Since O’Reilly v. Morse in 1853, the Court has maintained that natural laws or natural phenomena cannot be patented. Morse’s claim to the exclusive right to use electricity for his telegraph machine was struck down, as it was an attempt to patent a natural phenomenon. The recent Prometheus case was decided in the same vein, with Justice Breyer indicating that utilization of scientific discoveries about blood chemical indicators for appropriate dosing levels was a natural law, not a patentable medical test. Petitioners against Myriad are hoping that the appeals court will now find that their patents in regards to BRCA1 and BRCA2 are invalid because the genes are natural phenomena.

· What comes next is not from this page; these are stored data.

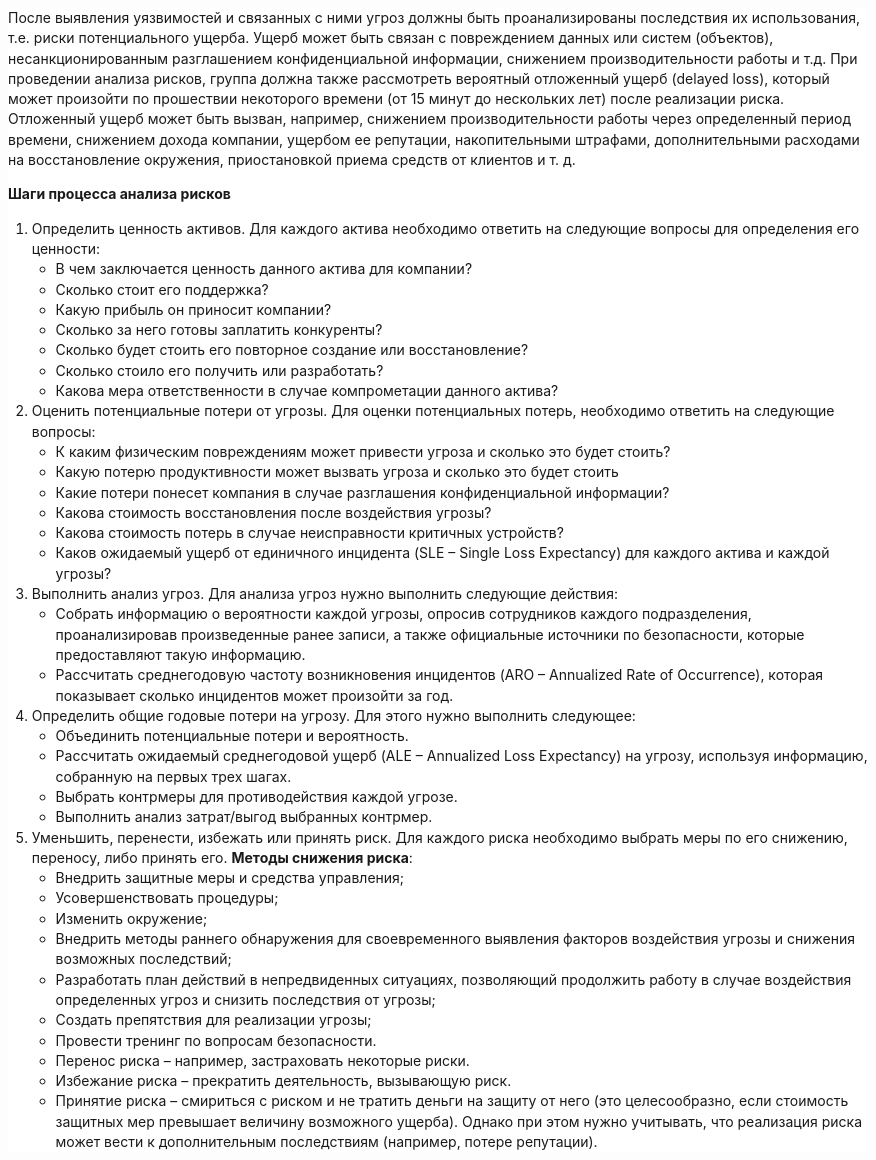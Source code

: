 После выявления уязвимостей и связанных с ними угроз должны быть проанализированы последствия их использования, т.е. риски потенциального ущерба. Ущерб может быть связан с повреждением данных или систем (объектов), несанкционированным разглашением конфиденциальной информации, снижением производительности работы и т.д. При проведении анализа рисков, группа должна также рассмотреть вероятный отложенный ущерб (delayed loss), который может произойти по прошествии некоторого времени (от 15 минут до нескольких лет) после реализации риска. Отложенный ущерб может быть вызван, например, снижением производительности работы через определенный период времени, снижением дохода компании, ущербом ее репутации, накопительными штрафами, дополнительными расходами на восстановление окружения, приостановкой приема средств от клиентов и т. д.

**Шаги процесса анализа рисков**

1. Определить ценность активов. Для каждого актива необходимо ответить на следующие вопросы для определения его ценности:
	- В чем заключается ценность данного актива для компании?
	- Сколько стоит его поддержка?
	- Какую прибыль он приносит компании?
	- Сколько за него готовы заплатить конкуренты?
	- Сколько будет стоить его повторное создание или восстановление?
	- Сколько стоило его получить или разработать?
	- Какова мера ответственности в случае компрометации данного актива?
2. Оценить потенциальные потери от угрозы. Для оценки потенциальных потерь, необходимо ответить на следующие вопросы:
	- К каким физическим повреждениям может привести угроза и сколько это будет стоить?
	- Какую потерю продуктивности может вызвать угроза и сколько это будет стоить
	- Какие потери понесет компания в случае разглашения конфиденциальной информации?
	- Какова стоимость восстановления после воздействия угрозы?
	- Какова стоимость потерь в случае неисправности критичных устройств?
	- Каков ожидаемый ущерб от единичного инцидента (SLE – Single Loss Expectancy) для каждого актива и каждой угрозы?
3. Выполнить анализ угроз. Для анализа угроз нужно выполнить следующие действия:
	- Собрать информацию о вероятности каждой угрозы, опросив сотрудников каждого подразделения, проанализировав произведенные ранее записи, а также официальные источники по безопасности, которые предоставляют такую информацию.
	- Рассчитать среднегодовую частоту возникновения инцидентов (ARO – Annualized Rate of Occurrence), которая показывает сколько инцидентов может произойти за год. 
4. Определить общие годовые потери на угрозу. Для этого нужно выполнить следующее:
	- Объединить потенциальные потери и вероятность.
	- Рассчитать ожидаемый среднегодовой ущерб (ALE – Annualized Loss Expectancy) на угрозу, используя информацию, собранную на первых трех шагах.
	- Выбрать контрмеры для противодействия каждой угрозе.
	- Выполнить анализ затрат/выгод выбранных контрмер.
5. Уменьшить, перенести, избежать или принять риск. Для каждого риска необходимо выбрать меры по его снижению, переносу, либо принять его.
	**Методы снижения риска**:
	- Внедрить защитные меры и средства управления;
	- Усовершенствовать процедуры;
	- Изменить окружение;
	- Внедрить методы раннего обнаружения для своевременного выявления факторов воздействия угрозы и снижения возможных последствий;
	- Разработать план действий в непредвиденных ситуациях, позволяющий продолжить работу в случае воздействия определенных угроз и снизить последствия от угрозы;
	- Создать препятствия для реализации угрозы;
	- Провести тренинг по вопросам безопасности.
	- Перенос риска – например, застраховать некоторые риски.
	- Избежание риска – прекратить деятельность, вызывающую риск.
	- Принятие риска – смириться с риском и не тратить деньги на защиту от него (это целесообразно, если стоимость защитных мер превышает величину возможного ущерба). Однако при этом нужно учитывать, что реализация риска может вести к дополнительным последствиям (например, потере репутации).
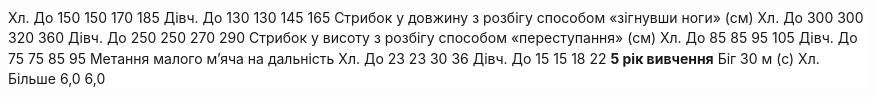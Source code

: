 <td align="center">Хл.</td>
<td align="center">До 150</td>
<td align="center">150</td>
<td align="center">170</td>
<td align="center">185</td>
</tr>
<tr class="odd">
<td align="center">Дівч.</td>
<td align="center">До 130</td>
<td align="center">130</td>
<td align="center">145</td>
<td align="center">165</td>
</tr>
<tr class="even">
<td rowspan="2">Стрибок у довжину з розбігу способом «зігнувши ноги» (см)</td>
<td align="center">Хл.</td>
<td align="center">До 300</td>
<td align="center">300</td>
<td align="center">320</td>
<td align="center">360</td>
</tr>
<tr class="odd">
<td align="center">Дівч.</td>
<td align="center">До 250</td>
<td align="center">250</td>
<td align="center">270</td>
<td align="center">290</td>
</tr>
<tr class="even">
<td rowspan="2">Стрибок у висоту з розбігу способом «переступання» (см)</td>
<td align="center">Хл.</td>
<td align="center">До 85</td>
<td align="center">85</td>
<td align="center">95</td>
<td align="center">105</td>
</tr>
<tr class="odd">
<td align="center">Дівч.</td>
<td align="center">До 75</td>
<td align="center">75</td>
<td align="center">85</td>
<td align="center">95</td>
</tr>
<tr class="even">
<td rowspan="2">Метання малого м’яча на дальність</td>
<td align="center">Хл.</td>
<td align="center">До 23</td>
<td align="center">23</td>
<td align="center">30</td>
<td align="center">36</td>
</tr>
<tr class="odd">
<td align="center">Дівч.</td>
<td align="center">До 15</td>
<td align="center">15</td>
<td align="center">18</td>
<td align="center">22</td>
</tr>
<tr class="even">
<td rowspan="14" align="center"><b>5 рік вивчення</b></td>
<td rowspan="2">Біг 30 м (с)</td>
<td align="center">Хл.</td>
<td align="center">Більше 6,0</td>
<td align="center">6,0</td>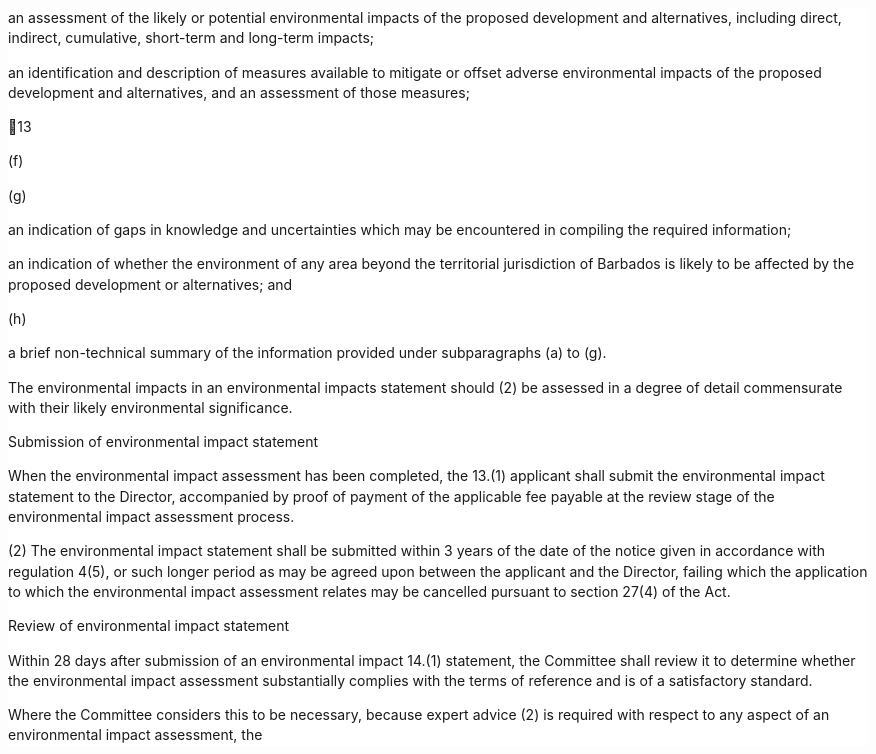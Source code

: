 an assessment of the likely or potential environmental impacts of the
proposed  development  and  alternatives,  including  direct,  indirect,
cumulative, short-term and long-term impacts;

an identification and description of measures available to mitigate or
offset adverse environmental impacts of the proposed development and
alternatives, and an assessment of those measures;

13

(f)

(g)

an indication of gaps in knowledge and uncertainties which may be
encountered in compiling the required information;

an  indication  of  whether  the  environment  of  any  area  beyond  the
territorial  jurisdiction  of  Barbados  is  likely  to  be  affected  by  the
proposed development or alternatives; and

(h)

a  brief  non-technical  summary  of  the  information  provided  under
subparagraphs (a) to (g).

The environmental impacts in an environmental impacts statement should
(2)
be assessed in a degree of detail commensurate with their likely environmental
significance.

Submission of environmental impact statement

When the environmental impact assessment has been completed, the
13.(1)
applicant  shall  submit  the  environmental  impact  statement  to  the  Director,
accompanied by proof of payment of the applicable fee payable at the review
stage of the environmental impact assessment process.

(2)
The environmental impact statement shall be submitted within 3 years of
the date of the notice given in accordance with regulation 4(5), or such longer
period as may be agreed upon between the applicant and the Director, failing
which the application to which the environmental impact assessment relates may
be cancelled pursuant to section 27(4) of the Act.

Review of environmental impact statement

Within  28  days  after  submission  of  an  environmental  impact
14.(1)
statement, the Committee shall review it to determine whether the environmental
impact assessment substantially complies with the terms of reference and is of a
satisfactory standard.

Where the Committee considers this to be necessary, because expert advice
(2)
is required with respect to any aspect of an environmental impact assessment, the
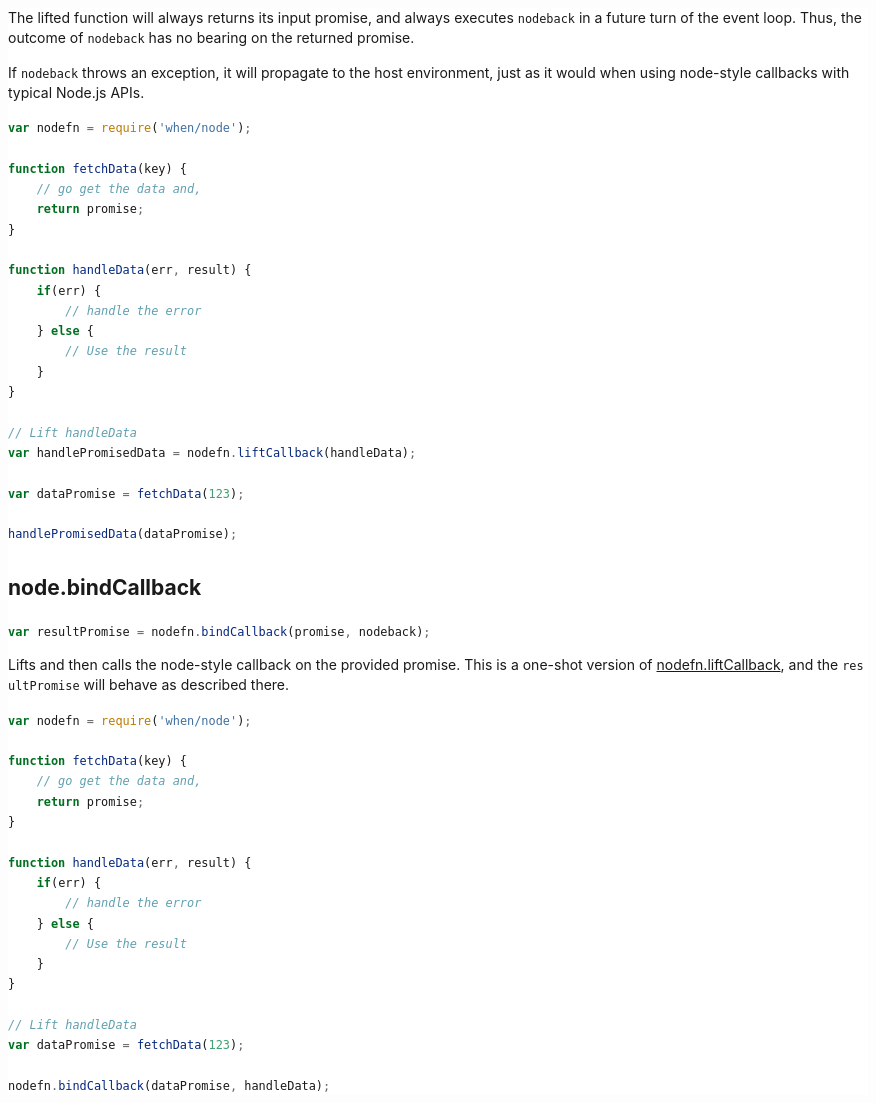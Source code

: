 The lifted function will always returns its input promise, and always executes
`nodeback` in a future turn of the event loop.  Thus, the outcome of `nodeback`
has no bearing on the returned promise.

If `nodeback` throws an exception, it will propagate to the host environment,
just as it would when using node-style callbacks with typical Node.js APIs.

```js
var nodefn = require('when/node');

function fetchData(key) {
	// go get the data and,
	return promise;
}

function handleData(err, result) {
	if(err) {
		// handle the error
	} else {
		// Use the result
	}
}

// Lift handleData
var handlePromisedData = nodefn.liftCallback(handleData);

var dataPromise = fetchData(123);

handlePromisedData(dataPromise);
```

## node.bindCallback

```js
var resultPromise = nodefn.bindCallback(promise, nodeback);
```

Lifts and then calls the node-style callback on the provided promise.  This is a one-shot version of [nodefn.liftCallback](#nodeliftcallback), and the `resultPromise` will behave as described there.

```js
var nodefn = require('when/node');

function fetchData(key) {
	// go get the data and,
	return promise;
}

function handleData(err, result) {
	if(err) {
		// handle the error
	} else {
		// Use the result
	}
}

// Lift handleData
var dataPromise = fetchData(123);

nodefn.bindCallback(dataPromise, handleData);
```
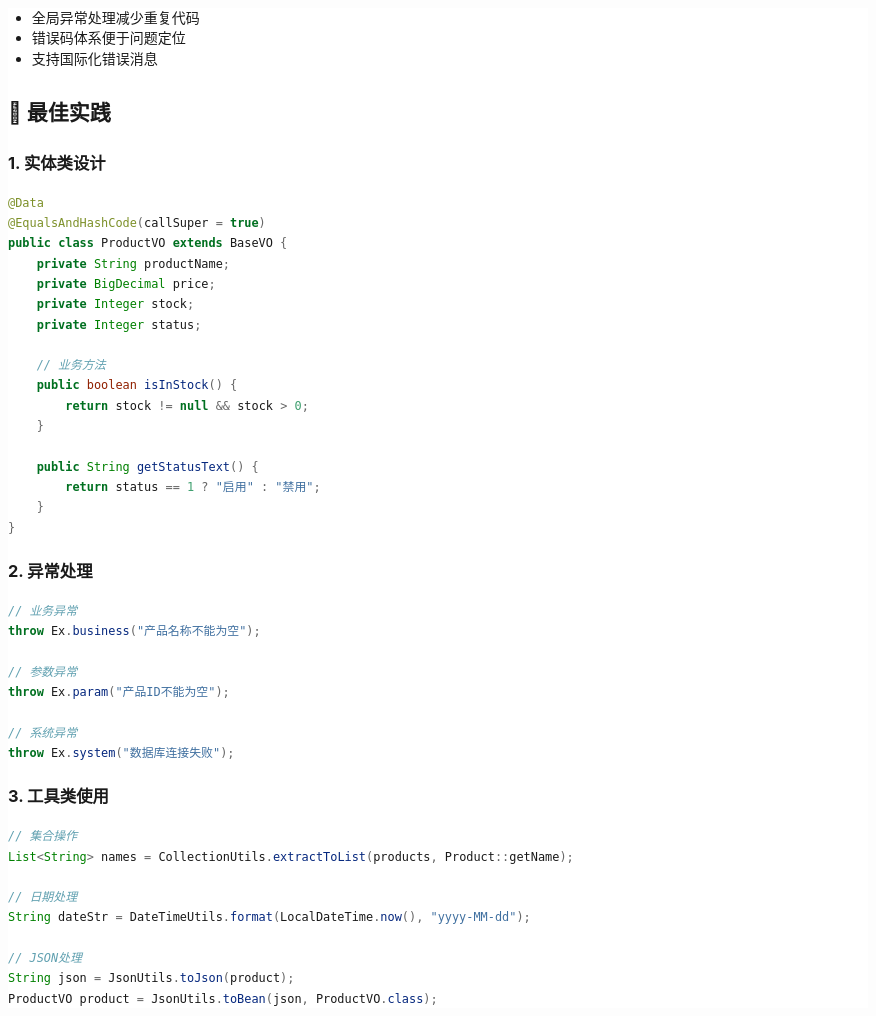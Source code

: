 - 全局异常处理减少重复代码
- 错误码体系便于问题定位
- 支持国际化错误消息

## 🎯 **最佳实践**

### **1. 实体类设计**

```java
@Data
@EqualsAndHashCode(callSuper = true)
public class ProductVO extends BaseVO {
    private String productName;
    private BigDecimal price;
    private Integer stock;
    private Integer status;
    
    // 业务方法
    public boolean isInStock() {
        return stock != null && stock > 0;
    }
    
    public String getStatusText() {
        return status == 1 ? "启用" : "禁用";
    }
}
```

### **2. 异常处理**

```java
// 业务异常
throw Ex.business("产品名称不能为空");

// 参数异常
throw Ex.param("产品ID不能为空");

// 系统异常
throw Ex.system("数据库连接失败");
```

### **3. 工具类使用**

```java
// 集合操作
List<String> names = CollectionUtils.extractToList(products, Product::getName);

// 日期处理
String dateStr = DateTimeUtils.format(LocalDateTime.now(), "yyyy-MM-dd");

// JSON处理
String json = JsonUtils.toJson(product);
ProductVO product = JsonUtils.toBean(json, ProductVO.class);
```
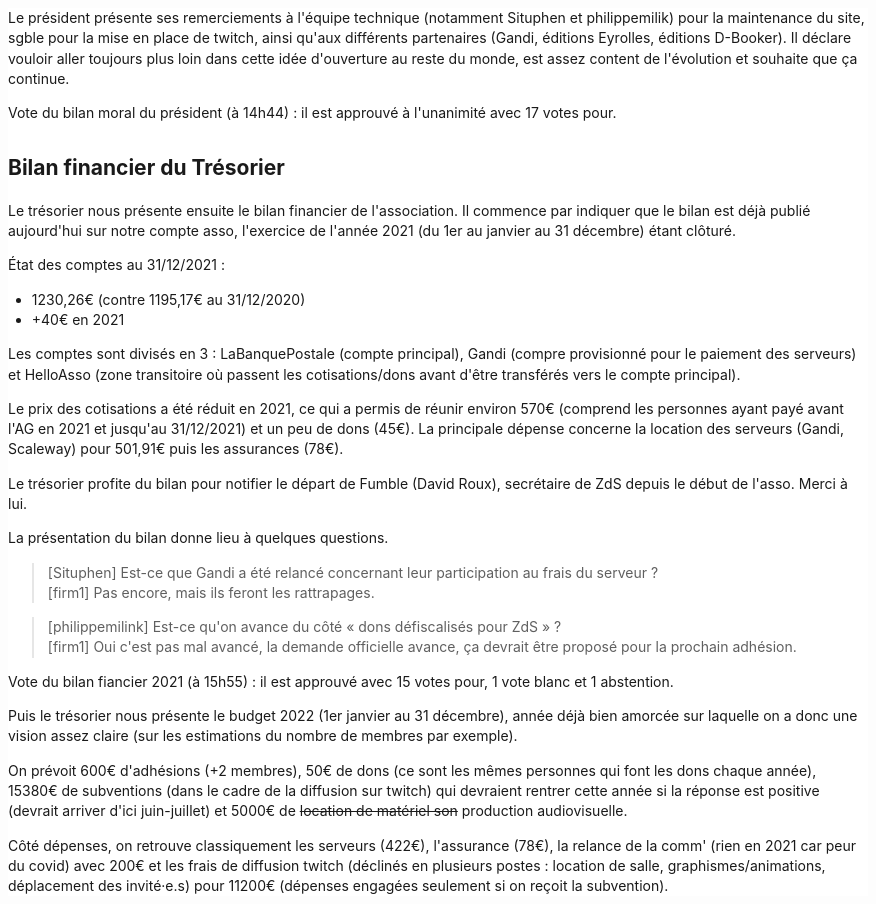 Le président présente ses remerciements à l'équipe technique (notamment Situphen et philippemilik) pour la maintenance du site, sgble pour la mise en place de twitch, ainsi qu'aux différents partenaires (Gandi, éditions Eyrolles, éditions D-Booker).
Il déclare vouloir aller toujours plus loin dans cette idée d'ouverture au reste du monde, est assez content de l'évolution et souhaite que ça continue.

Vote du bilan moral du président (à 14h44) : il est approuvé à l'unanimité avec 17 votes pour.


## Bilan financier du Trésorier

Le trésorier nous présente ensuite le bilan financier de l'association.
Il commence par indiquer que le bilan est déjà publié aujourd'hui sur notre compte asso, l'exercice de l'année 2021 (du 1er au janvier au 31 décembre) étant clôturé.

État des comptes au 31/12/2021 :

* 1230,26€ (contre 1195,17€ au 31/12/2020)
* \+40€ en 2021

Les comptes sont divisés en 3 : LaBanquePostale (compte principal), Gandi (compre provisionné pour le paiement des serveurs) et HelloAsso (zone transitoire où passent les cotisations/dons avant d'être transférés vers le compte principal).

Le prix des cotisations a été réduit en 2021, ce qui a permis de réunir environ 570€ (comprend les personnes ayant payé avant l'AG en 2021 et jusqu'au 31/12/2021) et un peu de dons (45€).
La principale dépense concerne la location des serveurs (Gandi, Scaleway) pour 501,91€ puis les assurances (78€).

Le trésorier profite du bilan pour notifier le départ de Fumble (David Roux), secrétaire de ZdS depuis le début de l'asso. Merci à lui.

La présentation du bilan donne lieu à quelques questions.

> [Situphen] Est-ce que Gandi a été relancé concernant leur participation au frais du serveur ?  
> [firm1] Pas encore, mais ils feront les rattrapages.

> [philippemilink] Est-ce qu'on avance du côté « dons défiscalisés pour ZdS » ?  
> [firm1] Oui c'est pas mal avancé, la demande officielle avance, ça devrait être proposé pour la prochain adhésion.

Vote du bilan fiancier 2021 (à 15h55) : il est approuvé avec 15 votes pour, 1 vote blanc et 1 abstention.

Puis le trésorier nous présente le budget 2022 (1er janvier au 31 décembre), année déjà bien amorcée sur laquelle on a donc une vision assez claire (sur les estimations du nombre de membres par exemple).

On prévoit 600€ d'adhésions (+2 membres), 50€ de dons (ce sont les mêmes personnes qui font les dons chaque année), 15380€ de subventions (dans le cadre de la diffusion sur twitch) qui devraient rentrer cette année si la réponse est positive (devrait arriver d'ici juin-juillet) et 5000€ de ~~location de matériel son~~ production audiovisuelle.

Côté dépenses, on retrouve classiquement les serveurs (422€), l'assurance (78€), la relance de la comm' (rien en 2021 car peur du covid) avec 200€ et les frais de diffusion twitch (déclinés en plusieurs postes : location de salle, graphismes/animations, déplacement des invité·e.s) pour 11200€ (dépenses engagées seulement si on reçoit la subvention).
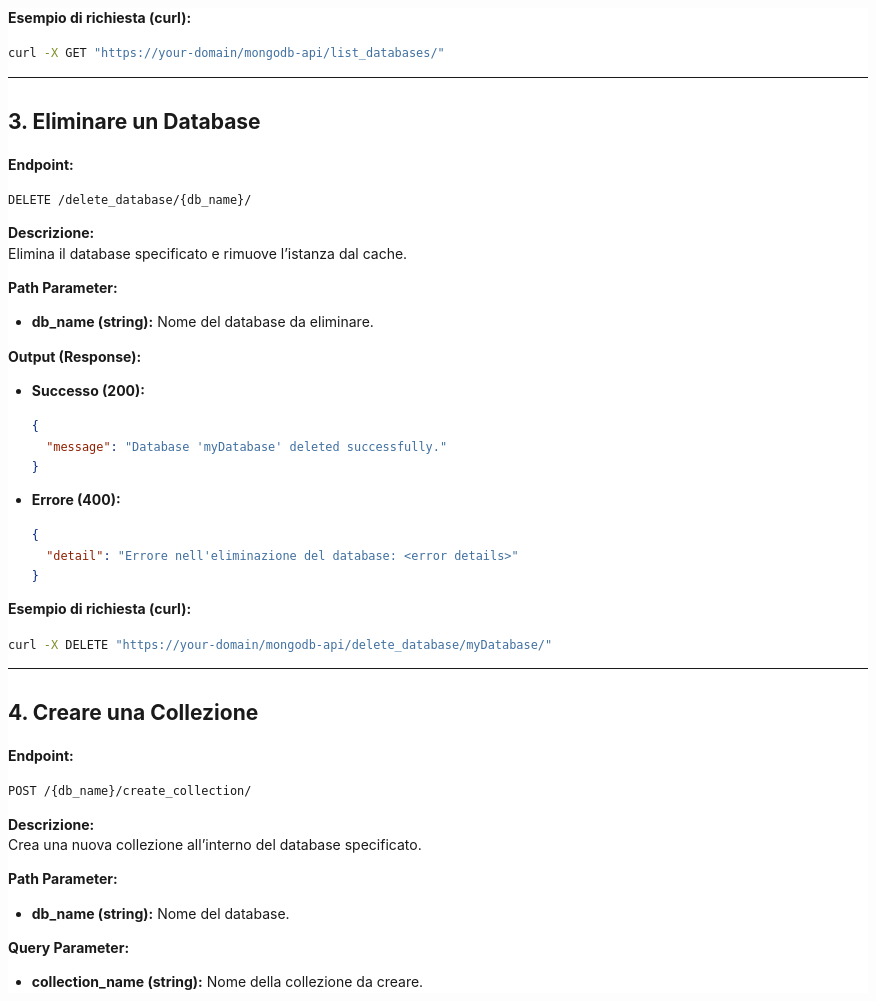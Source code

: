 **Esempio di richiesta (curl):**
```bash
curl -X GET "https://your-domain/mongodb-api/list_databases/"
```

---

## 3. Eliminare un Database

**Endpoint:**  
```
DELETE /delete_database/{db_name}/
```

**Descrizione:**  
Elimina il database specificato e rimuove l’istanza dal cache.

**Path Parameter:**
- **db_name (string):** Nome del database da eliminare.

**Output (Response):**
- **Successo (200):**
  ```json
  {
    "message": "Database 'myDatabase' deleted successfully."
  }
  ```
- **Errore (400):**
  ```json
  {
    "detail": "Errore nell'eliminazione del database: <error details>"
  }
  ```

**Esempio di richiesta (curl):**
```bash
curl -X DELETE "https://your-domain/mongodb-api/delete_database/myDatabase/"
```

---

## 4. Creare una Collezione

**Endpoint:**  
```
POST /{db_name}/create_collection/
```

**Descrizione:**  
Crea una nuova collezione all’interno del database specificato.

**Path Parameter:**
- **db_name (string):** Nome del database.

**Query Parameter:**
- **collection_name (string):** Nome della collezione da creare.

While a reversal of the CAFC’s decision in the Myriad case will not prevent biotech companies from patenting genetically modified organisms, it might have profound effects on the way future courts will consider issues of gene crossover. Much of the criticism of companies like Monsanto is that they punish (sue) innocent farmers whose crops are contaminated with modified genes through cross-pollination from neighboring fields. If the CAFC finds that Myriad’s patent of mutated BRCA1 and BRCA2 genes is invalid, it will open up space for interesting questions regarding whether a gene delivered by cross-pollination is still a man-made object or a natural phenomenon. After all, many mutations in human genes are caused by outside factors—but that does not necessarily make mutated genes patentable.

Is a gene still man-made if it has naturally disseminated into the broader gene pool, absent active human involvement? What would the biotech industry do if it couldn’t patent as many genes anymore? These are complex issues, and it’s worth paying attention to what the Court will do next.